# About this task
Omit the pictures and copy the entries exactly.

------------

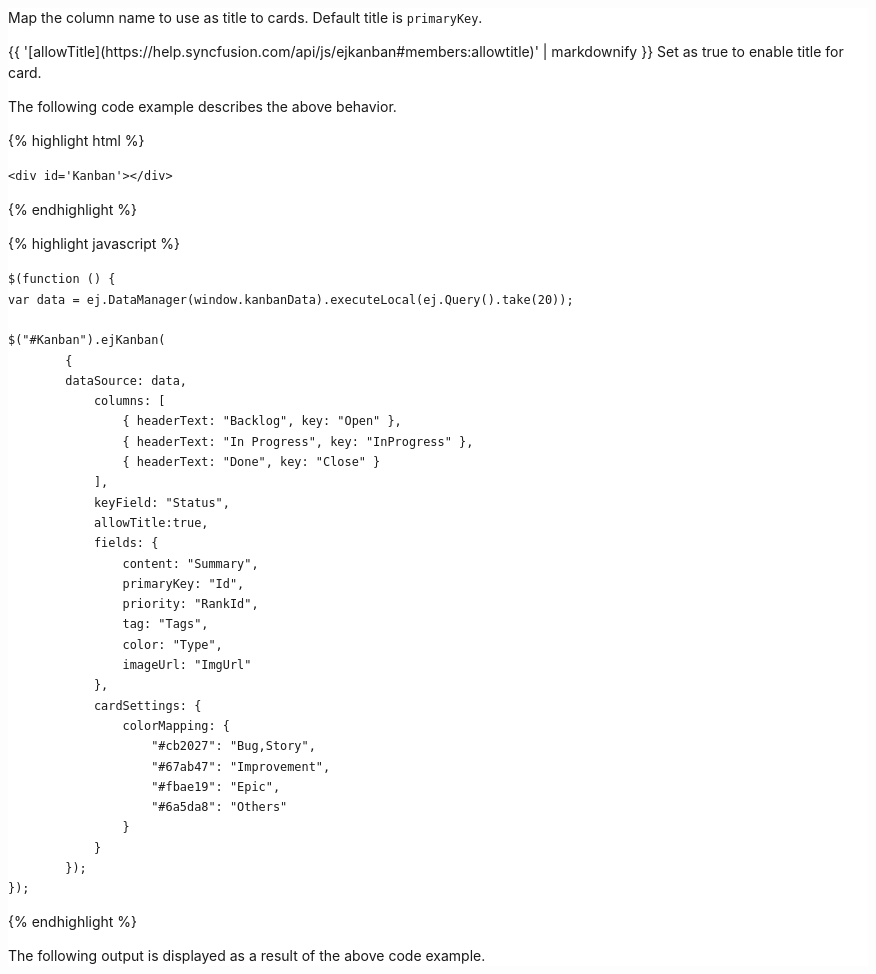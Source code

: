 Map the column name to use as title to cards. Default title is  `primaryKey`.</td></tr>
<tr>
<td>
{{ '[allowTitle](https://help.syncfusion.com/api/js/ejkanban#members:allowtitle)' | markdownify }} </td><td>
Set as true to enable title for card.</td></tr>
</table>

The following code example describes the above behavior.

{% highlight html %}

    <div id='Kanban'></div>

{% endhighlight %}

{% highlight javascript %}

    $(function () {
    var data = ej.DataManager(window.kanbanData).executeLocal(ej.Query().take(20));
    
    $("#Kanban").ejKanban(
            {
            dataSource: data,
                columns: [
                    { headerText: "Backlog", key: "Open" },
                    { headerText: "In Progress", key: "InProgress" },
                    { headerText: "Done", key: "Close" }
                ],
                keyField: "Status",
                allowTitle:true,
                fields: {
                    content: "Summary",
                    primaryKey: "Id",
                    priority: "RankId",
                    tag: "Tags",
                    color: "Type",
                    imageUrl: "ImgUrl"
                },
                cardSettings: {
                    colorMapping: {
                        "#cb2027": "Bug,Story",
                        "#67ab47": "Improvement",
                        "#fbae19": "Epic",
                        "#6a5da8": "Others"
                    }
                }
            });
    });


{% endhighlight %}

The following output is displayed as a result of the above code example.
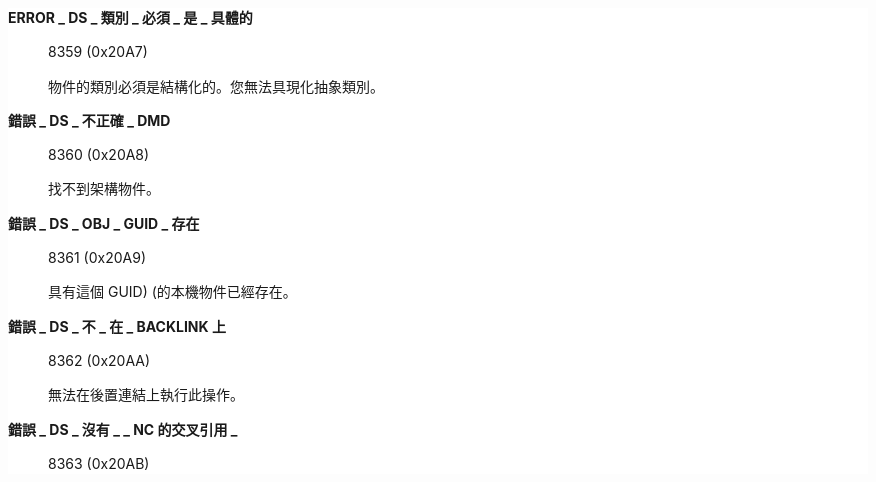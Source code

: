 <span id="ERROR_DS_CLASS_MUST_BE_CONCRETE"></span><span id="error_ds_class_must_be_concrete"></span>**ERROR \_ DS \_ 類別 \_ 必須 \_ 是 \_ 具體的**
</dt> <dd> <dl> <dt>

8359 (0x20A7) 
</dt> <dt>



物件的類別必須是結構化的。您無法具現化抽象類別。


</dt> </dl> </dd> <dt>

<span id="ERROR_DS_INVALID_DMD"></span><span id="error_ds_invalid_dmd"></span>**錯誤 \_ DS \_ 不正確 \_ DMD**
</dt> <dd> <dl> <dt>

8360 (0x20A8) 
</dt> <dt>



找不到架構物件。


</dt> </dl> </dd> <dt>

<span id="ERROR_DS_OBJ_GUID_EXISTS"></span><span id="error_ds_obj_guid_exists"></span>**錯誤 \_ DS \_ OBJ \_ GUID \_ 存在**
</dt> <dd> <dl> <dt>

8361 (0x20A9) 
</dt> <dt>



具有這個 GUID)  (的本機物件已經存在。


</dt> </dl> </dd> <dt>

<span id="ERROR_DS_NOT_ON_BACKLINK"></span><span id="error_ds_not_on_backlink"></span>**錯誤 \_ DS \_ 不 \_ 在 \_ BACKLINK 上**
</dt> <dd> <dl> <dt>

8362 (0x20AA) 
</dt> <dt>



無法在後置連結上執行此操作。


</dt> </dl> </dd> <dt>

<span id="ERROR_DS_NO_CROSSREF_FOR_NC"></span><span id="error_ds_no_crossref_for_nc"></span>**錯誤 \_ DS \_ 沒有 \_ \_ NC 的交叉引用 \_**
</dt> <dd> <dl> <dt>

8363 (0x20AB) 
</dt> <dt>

------------

# Solution for this exercise
Source code

: Map the column name to use as title to cards. Default title is  `primaryKey`.</td></tr>
<tr>
<td>
{{ '[allowTitle](https://help.syncfusion.com/api/js/ejkanban#members:allowtitle)' | markdownify }} </td><td>
Set as true to enable title for card.</td></tr>
</table>

The following code example describes the above behavior.

{% highlight html %}

    <div id='Kanban'></div>

{% endhighlight %}

{% highlight javascript %}

    $(function () {
    var data = ej.DataManager(window.kanbanData).executeLocal(ej.Query().take(20));
    
    $("#Kanban").ejKanban(
            {
            dataSource: data,
                columns: [
                    { headerText: "Backlog", key: "Open" },
                    { headerText: "In Progress", key: "InProgress" },
                    { headerText: "Done", key: "Close" }
                ],
                keyField: "Status",
                allowTitle:true,
                fields: {
                    content: "Summary",
                    primaryKey: "Id",
                    priority: "RankId",
                    tag: "Tags",
                    color: "Type",
                    imageUrl: "ImgUrl"
                },
                cardSettings: {
                    colorMapping: {
                        "#cb2027": "Bug,Story",
                        "#67ab47": "Improvement",
                        "#fbae19": "Epic",
                        "#6a5da8": "Others"
                    }
                }
            });
    });


{% endhighlight %}

The following output is displayed as a result of the above code example.
Source code

: <span id="ERROR_DS_CLASS_MUST_BE_CONCRETE"></span><span id="error_ds_class_must_be_concrete"></span>**ERROR \_ DS \_ 類別 \_ 必須 \_ 是 \_ 具體的**
</dt> <dd> <dl> <dt>

8359 (0x20A7) 
</dt> <dt>



物件的類別必須是結構化的。您無法具現化抽象類別。


</dt> </dl> </dd> <dt>

<span id="ERROR_DS_INVALID_DMD"></span><span id="error_ds_invalid_dmd"></span>**錯誤 \_ DS \_ 不正確 \_ DMD**
</dt> <dd> <dl> <dt>

8360 (0x20A8) 
</dt> <dt>



找不到架構物件。


</dt> </dl> </dd> <dt>

<span id="ERROR_DS_OBJ_GUID_EXISTS"></span><span id="error_ds_obj_guid_exists"></span>**錯誤 \_ DS \_ OBJ \_ GUID \_ 存在**
</dt> <dd> <dl> <dt>

8361 (0x20A9) 
</dt> <dt>



具有這個 GUID)  (的本機物件已經存在。


</dt> </dl> </dd> <dt>

<span id="ERROR_DS_NOT_ON_BACKLINK"></span><span id="error_ds_not_on_backlink"></span>**錯誤 \_ DS \_ 不 \_ 在 \_ BACKLINK 上**
</dt> <dd> <dl> <dt>

8362 (0x20AA) 
</dt> <dt>



無法在後置連結上執行此操作。


</dt> </dl> </dd> <dt>

<span id="ERROR_DS_NO_CROSSREF_FOR_NC"></span><span id="error_ds_no_crossref_for_nc"></span>**錯誤 \_ DS \_ 沒有 \_ \_ NC 的交叉引用 \_**
</dt> <dd> <dl> <dt>

8363 (0x20AB) 
</dt> <dt>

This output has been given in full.